## Work instruction
Using the records below, report how many lines include "forum", and give no more than the number.

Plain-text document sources
········
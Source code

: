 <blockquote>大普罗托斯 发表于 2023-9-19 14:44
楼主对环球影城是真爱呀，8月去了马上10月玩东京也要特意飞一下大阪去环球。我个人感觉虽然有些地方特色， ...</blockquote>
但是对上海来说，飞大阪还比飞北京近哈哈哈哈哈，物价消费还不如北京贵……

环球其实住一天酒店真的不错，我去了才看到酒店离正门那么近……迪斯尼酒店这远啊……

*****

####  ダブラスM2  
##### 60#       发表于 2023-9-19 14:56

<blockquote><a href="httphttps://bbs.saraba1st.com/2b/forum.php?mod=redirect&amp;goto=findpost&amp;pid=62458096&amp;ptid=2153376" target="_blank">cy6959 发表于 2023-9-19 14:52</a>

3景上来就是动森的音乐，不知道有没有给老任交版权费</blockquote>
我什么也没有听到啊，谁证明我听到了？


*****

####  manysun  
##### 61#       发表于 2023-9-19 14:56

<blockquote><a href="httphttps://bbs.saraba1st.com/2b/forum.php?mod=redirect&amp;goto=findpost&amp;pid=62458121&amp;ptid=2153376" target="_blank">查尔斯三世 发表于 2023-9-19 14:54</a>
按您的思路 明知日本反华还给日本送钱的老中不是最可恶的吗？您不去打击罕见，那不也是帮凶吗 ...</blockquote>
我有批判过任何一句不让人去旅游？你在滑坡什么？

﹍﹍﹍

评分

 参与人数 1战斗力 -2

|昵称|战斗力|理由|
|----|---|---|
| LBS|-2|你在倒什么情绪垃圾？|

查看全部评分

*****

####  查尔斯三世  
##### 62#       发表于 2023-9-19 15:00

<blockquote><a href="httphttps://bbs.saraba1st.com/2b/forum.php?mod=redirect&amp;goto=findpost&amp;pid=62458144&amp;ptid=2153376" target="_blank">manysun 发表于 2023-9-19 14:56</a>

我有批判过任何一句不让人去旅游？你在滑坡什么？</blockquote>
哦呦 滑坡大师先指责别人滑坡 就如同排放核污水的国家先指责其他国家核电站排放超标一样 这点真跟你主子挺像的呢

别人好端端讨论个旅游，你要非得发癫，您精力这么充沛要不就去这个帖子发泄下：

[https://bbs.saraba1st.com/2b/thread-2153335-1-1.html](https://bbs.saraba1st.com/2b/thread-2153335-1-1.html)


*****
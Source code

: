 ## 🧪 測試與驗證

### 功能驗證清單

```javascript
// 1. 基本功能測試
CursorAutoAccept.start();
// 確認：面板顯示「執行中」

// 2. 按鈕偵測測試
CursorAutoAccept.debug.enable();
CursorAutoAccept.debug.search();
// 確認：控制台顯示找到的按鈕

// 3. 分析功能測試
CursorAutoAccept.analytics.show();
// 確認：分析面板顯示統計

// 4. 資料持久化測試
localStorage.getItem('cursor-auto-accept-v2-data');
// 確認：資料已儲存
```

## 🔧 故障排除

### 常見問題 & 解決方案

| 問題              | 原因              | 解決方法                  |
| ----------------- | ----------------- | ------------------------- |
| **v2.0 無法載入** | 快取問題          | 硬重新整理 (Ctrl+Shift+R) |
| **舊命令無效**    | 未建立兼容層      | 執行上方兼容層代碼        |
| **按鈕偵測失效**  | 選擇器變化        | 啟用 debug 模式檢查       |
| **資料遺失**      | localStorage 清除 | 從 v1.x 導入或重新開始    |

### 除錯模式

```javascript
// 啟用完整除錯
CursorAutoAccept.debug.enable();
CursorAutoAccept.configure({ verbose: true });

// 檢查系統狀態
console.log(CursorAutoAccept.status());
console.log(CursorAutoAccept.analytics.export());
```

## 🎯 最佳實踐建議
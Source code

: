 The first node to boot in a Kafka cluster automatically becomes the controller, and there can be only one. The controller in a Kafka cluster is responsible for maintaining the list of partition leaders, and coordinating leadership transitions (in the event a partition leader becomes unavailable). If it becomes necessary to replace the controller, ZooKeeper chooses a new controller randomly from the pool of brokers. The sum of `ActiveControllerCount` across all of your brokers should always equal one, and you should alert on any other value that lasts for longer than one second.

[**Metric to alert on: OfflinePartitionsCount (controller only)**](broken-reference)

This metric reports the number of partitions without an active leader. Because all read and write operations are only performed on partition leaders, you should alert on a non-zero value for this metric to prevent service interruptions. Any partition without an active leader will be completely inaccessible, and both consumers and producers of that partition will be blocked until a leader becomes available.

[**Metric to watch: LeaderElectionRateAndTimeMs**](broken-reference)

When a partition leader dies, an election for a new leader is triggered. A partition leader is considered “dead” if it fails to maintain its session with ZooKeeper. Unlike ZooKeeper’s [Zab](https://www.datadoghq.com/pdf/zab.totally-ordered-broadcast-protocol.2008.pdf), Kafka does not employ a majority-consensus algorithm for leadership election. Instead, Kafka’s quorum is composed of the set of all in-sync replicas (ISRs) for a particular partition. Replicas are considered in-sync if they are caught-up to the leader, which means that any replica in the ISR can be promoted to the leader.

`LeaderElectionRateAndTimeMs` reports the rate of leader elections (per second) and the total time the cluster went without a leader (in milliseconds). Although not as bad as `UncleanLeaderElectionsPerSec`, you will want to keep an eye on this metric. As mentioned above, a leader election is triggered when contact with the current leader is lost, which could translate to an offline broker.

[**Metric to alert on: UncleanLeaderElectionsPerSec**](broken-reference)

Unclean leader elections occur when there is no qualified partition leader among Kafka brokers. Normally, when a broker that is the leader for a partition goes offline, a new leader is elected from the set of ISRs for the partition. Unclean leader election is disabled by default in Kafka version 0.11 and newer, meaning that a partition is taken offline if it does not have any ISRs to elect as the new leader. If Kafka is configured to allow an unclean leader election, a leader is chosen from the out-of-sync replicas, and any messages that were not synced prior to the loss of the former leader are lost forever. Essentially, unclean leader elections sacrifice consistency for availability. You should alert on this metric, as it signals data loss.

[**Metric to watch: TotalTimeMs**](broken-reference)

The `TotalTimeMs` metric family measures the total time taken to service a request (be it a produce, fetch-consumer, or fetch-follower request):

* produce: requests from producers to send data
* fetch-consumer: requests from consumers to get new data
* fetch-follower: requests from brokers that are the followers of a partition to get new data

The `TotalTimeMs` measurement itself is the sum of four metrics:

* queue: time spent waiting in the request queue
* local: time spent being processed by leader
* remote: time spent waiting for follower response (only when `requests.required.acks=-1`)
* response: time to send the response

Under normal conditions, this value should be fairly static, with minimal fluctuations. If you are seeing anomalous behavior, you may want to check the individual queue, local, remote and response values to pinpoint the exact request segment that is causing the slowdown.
········
## Your response
3